I loved the idea of flipping, because:

  • I typically demonstrated practical skills ONCE – then students had to mimick, copy or do
  • Students watched my practical demonstrations that may have shown ONE particular method for doing something, there could be many applications (of a timber joint or decorative technique for example) time usually constraint this OR the busy nature of classroom numbers did
  • My classes in 2012 had a diverse range of students- levels of language, literacy, numeracy as well as physical capabilities
  • Some students were getting frustrated- at not being able to achieve a level of practical quality they expected
  • Many students were visual learners, current resources were not tailored to their learning style
  • Students WANTED to be more independent, they wanted to succeed on their own.

So, what REALLY propelled my to start to flip was- MY STUDENTS WANTED to become an expert in practical skills, they needed to have a DEEPER understanding of “something” before they were confident to try and apply it (I just want to be clear on something, I am not talking about their willingness to fail/make mistakes) – I am saying they WANTED TO DO BETTER, THEY WANTED TO WORK HARDER, THEY WANTED TO KNOW MORE and OUR CLASSTIME and MY CURRENT TEACHING METHODS didn’t allow it!!??

So, flipping essentially added extra hours to my classes. I used vimeo to upload my own video/links to edmodo, I also used existing youtube videos and tube chop to edit them.

I sourced videos on garnish techniques, handling pastry, sewing a closed seam, creating your own applique from felt, setting up jigs for a trimmer/router, using a router to create inlays, making your own bees wax polish and making the perfect white sauce.
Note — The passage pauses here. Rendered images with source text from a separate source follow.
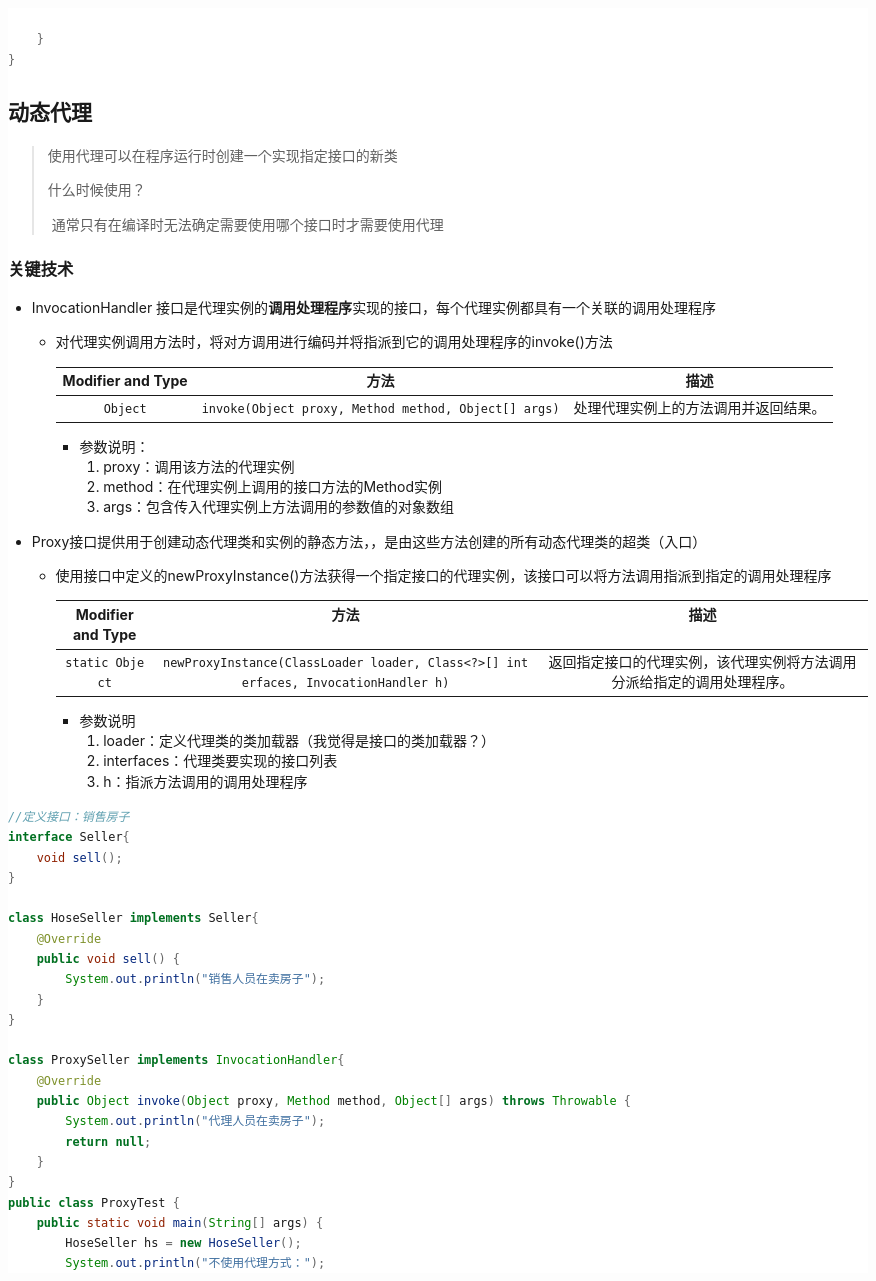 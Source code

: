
 ```java

    }
}

```

## 动态代理

> 使用代理可以在程序运行时创建一个实现指定接口的新类
>
> 什么时候使用？
>
> ​	通常只有在编译时无法确定需要使用哪个接口时才需要使用代理

### 关键技术

* InvocationHandler 接口是代理实例的**调用处理程序**实现的接口，每个代理实例都具有一个关联的调用处理程序

  * 对代理实例调用方法时，将对方调用进行编码并将指派到它的调用处理程序的invoke()方法

    | Modifier and Type |                         方法                         |                 描述                 |
    | :---------------: | :--------------------------------------------------: | :----------------------------------: |
    |     `Object`      | `invoke(Object proxy, Method method, Object[] args)` | 处理代理实例上的方法调用并返回结果。 |

    * 参数说明：
      1. proxy：调用该方法的代理实例
      2. method：在代理实例上调用的接口方法的Method实例
      3. args：包含传入代理实例上方法调用的参数值的对象数组

* Proxy接口提供用于创建动态代理类和实例的静态方法，，是由这些方法创建的所有动态代理类的超类（入口）

  * 使用接口中定义的newProxyInstance()方法获得一个指定接口的代理实例，该接口可以将方法调用指派到指定的调用处理程序

    | Modifier and Type |                             方法                             |                             描述                             |
    | :---------------: | :----------------------------------------------------------: | :----------------------------------------------------------: |
    |  `static Object`  | `newProxyInstance(ClassLoader loader, Class<?>[] interfaces, InvocationHandler h)` | 返回指定接口的代理实例，该代理实例将方法调用分派给指定的调用处理程序。 |

    * 参数说明
      1. loader：定义代理类的类加载器（我觉得是接口的类加载器？）
      2. interfaces：代理类要实现的接口列表
      3. h：指派方法调用的调用处理程序

```java
//定义接口：销售房子
interface Seller{
    void sell();
}

class HoseSeller implements Seller{
    @Override
    public void sell() {
        System.out.println("销售人员在卖房子");
    }
}

class ProxySeller implements InvocationHandler{
    @Override
    public Object invoke(Object proxy, Method method, Object[] args) throws Throwable {
        System.out.println("代理人员在卖房子");
        return null;
    }
}
public class ProxyTest {
    public static void main(String[] args) {
        HoseSeller hs = new HoseSeller();
        System.out.println("不使用代理方式：");
```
I also made my own videos! With the help of another staff member we pre-recorded food demonstrations- students watched these on average 3 times EACH (this was 30-40mins of video time??!!) Students were also creating/sharing their own videos?? “Miss – can I film you doing this and practice at home?”  – –  umm OF COURSE YOU CAN!!!  (by this stage, I had totally gotten over the fact that once recorded, by voice sounds like a kid’s!! lol)

I dont really know if this truly is “flipping” ?? as I still felt the need in most cases to demonstrate and conduct the SAME practical demonstrations in lessons – BUT the videos really supplemented this and addressed all the concerns I was having. . . .

THE RESULT: I had VERY HAPPY STUDENTS. Their quality of practical work improved because they were conducting more research at home – I know, this really is a “DERR” moment right? And this is not too dissimilar to the benefits that Polly and Simon had explained at the TeachMeet, but you have to understand, the motivation that DROVE me to spend the time preparing all the videos/links WAS. 

Again, I repeat – I AM NOT AN EXPERT OF FLIPPING, making videos or screencasting (check out Simons blog for inspiring examples of this). Is this even flipping?? dont think so??– BUT, my students were pretty happy.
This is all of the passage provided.